A few weeks ago, he noticed a pain on the left side of his chest and immediately worried about a heart issue. After noticing a lump near his sternum, he figured the problem was muscular. He started icing down his chest and taking it easier. Maybe it was a torn pec muscle or a cracked rib, he reasoned.

With no improvement, he finally saw a chiropractor and then a doctor, had blood tests, X-rays and physical therapy. Finally, he ended up at the St. Anthony Hospital emergency room Thursday night in unrelenting pain. He was admitted and Monday traveled by ambulance to Oregon Health & Science University Hospital in Portland.

“I was getting steadily and exponentially worse,” Cary said groggily Wednesday morning by phone from his OHSU bed.

Slowly he responded to antibiotics and he hears he’ll be released soon with a treatment plan. The specific root of his troubles, however, is still to be determined.

“It’s not for lack of trying,” Cary said. “I’ve had all sorts of blood tests. It’s been a process of elimination. We’re waiting on lab results right now.”

Cary’s significant other, Emily Callender, has stayed close. Because Callender directs the high school choirs, she and Cary opted to cancel both band and choir concerts scheduled for next Wednesday and Thursday.

“In my 19 years as a band director (five at Umatilla High School), I’ve never canceled a concert. It was not something we came to lightly,” Cary said, “but the kids reacted with understanding. They are more concerned about me getting better.

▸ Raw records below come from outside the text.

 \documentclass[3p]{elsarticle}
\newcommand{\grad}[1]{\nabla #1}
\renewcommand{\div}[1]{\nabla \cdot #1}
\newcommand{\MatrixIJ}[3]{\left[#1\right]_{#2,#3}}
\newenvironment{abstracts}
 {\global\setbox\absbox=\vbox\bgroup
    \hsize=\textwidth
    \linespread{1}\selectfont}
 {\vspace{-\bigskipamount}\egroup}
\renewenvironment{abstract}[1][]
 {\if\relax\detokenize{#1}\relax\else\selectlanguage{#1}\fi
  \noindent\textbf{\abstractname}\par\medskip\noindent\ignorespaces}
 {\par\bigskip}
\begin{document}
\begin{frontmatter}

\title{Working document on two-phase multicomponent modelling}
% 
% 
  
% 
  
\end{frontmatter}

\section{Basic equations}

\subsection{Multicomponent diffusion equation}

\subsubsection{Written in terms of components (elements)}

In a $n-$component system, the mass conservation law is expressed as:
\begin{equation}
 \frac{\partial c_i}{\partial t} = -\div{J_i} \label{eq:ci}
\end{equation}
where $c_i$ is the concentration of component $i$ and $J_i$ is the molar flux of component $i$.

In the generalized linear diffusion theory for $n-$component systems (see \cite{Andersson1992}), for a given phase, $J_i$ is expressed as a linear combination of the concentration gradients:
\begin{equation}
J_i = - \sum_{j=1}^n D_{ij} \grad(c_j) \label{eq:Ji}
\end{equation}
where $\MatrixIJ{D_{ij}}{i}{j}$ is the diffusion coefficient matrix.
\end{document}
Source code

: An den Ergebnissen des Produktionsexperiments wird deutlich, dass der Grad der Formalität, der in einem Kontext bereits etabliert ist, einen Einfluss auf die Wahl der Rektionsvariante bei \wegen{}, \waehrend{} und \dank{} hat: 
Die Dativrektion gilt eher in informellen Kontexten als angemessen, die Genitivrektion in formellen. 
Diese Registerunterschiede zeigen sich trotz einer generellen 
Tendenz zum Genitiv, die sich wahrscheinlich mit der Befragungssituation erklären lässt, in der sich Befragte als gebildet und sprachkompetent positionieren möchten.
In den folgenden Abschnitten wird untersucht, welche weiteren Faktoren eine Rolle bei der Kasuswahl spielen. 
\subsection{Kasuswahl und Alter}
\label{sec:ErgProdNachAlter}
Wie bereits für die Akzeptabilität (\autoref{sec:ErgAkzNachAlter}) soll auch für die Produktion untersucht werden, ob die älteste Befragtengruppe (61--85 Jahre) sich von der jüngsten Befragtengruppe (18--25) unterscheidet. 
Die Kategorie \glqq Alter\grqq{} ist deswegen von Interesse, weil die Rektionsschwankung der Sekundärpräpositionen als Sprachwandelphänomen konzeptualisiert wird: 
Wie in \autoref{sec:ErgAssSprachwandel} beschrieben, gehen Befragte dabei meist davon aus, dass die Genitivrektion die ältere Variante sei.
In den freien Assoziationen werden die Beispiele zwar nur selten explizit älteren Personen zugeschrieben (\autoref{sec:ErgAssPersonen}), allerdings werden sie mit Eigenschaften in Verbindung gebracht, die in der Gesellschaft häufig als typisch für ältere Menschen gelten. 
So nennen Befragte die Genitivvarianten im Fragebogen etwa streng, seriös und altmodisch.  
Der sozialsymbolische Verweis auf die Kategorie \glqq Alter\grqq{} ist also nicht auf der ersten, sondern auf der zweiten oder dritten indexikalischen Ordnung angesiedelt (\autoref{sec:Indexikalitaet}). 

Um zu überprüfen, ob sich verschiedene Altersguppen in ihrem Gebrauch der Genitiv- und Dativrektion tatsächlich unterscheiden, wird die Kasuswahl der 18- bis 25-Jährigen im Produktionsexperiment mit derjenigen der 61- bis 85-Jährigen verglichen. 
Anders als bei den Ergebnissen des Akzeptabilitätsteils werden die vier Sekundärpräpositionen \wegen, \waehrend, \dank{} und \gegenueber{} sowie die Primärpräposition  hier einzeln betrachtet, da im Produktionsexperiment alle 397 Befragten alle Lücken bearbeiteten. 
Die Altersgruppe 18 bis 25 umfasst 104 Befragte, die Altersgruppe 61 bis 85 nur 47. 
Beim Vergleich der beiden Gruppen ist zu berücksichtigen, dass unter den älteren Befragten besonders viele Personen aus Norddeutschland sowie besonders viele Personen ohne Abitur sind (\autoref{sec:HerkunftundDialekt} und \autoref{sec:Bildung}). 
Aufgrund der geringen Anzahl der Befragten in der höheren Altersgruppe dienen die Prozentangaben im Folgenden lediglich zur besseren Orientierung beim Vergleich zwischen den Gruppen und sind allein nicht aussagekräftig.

It’s really touching.”

Cary, who also plays alto sax and sings in a local jazz quartet, hopes to return to his usual healthy self soon, but the concerts, even if he recovers quickly, are history. He and Callender will focus on rehearsing for the holiday concerts in December.

“There’s no option to reschedule,” Cary said.

Cary admitted he feels a little embarrassed about the steady outpouring of concern from students, family, friends and even casual acquaintances.

“My phone is always lighting up,” he said. “They connect with me on social media, they send texts and emails — it’s been overwhelming in all the best ways.”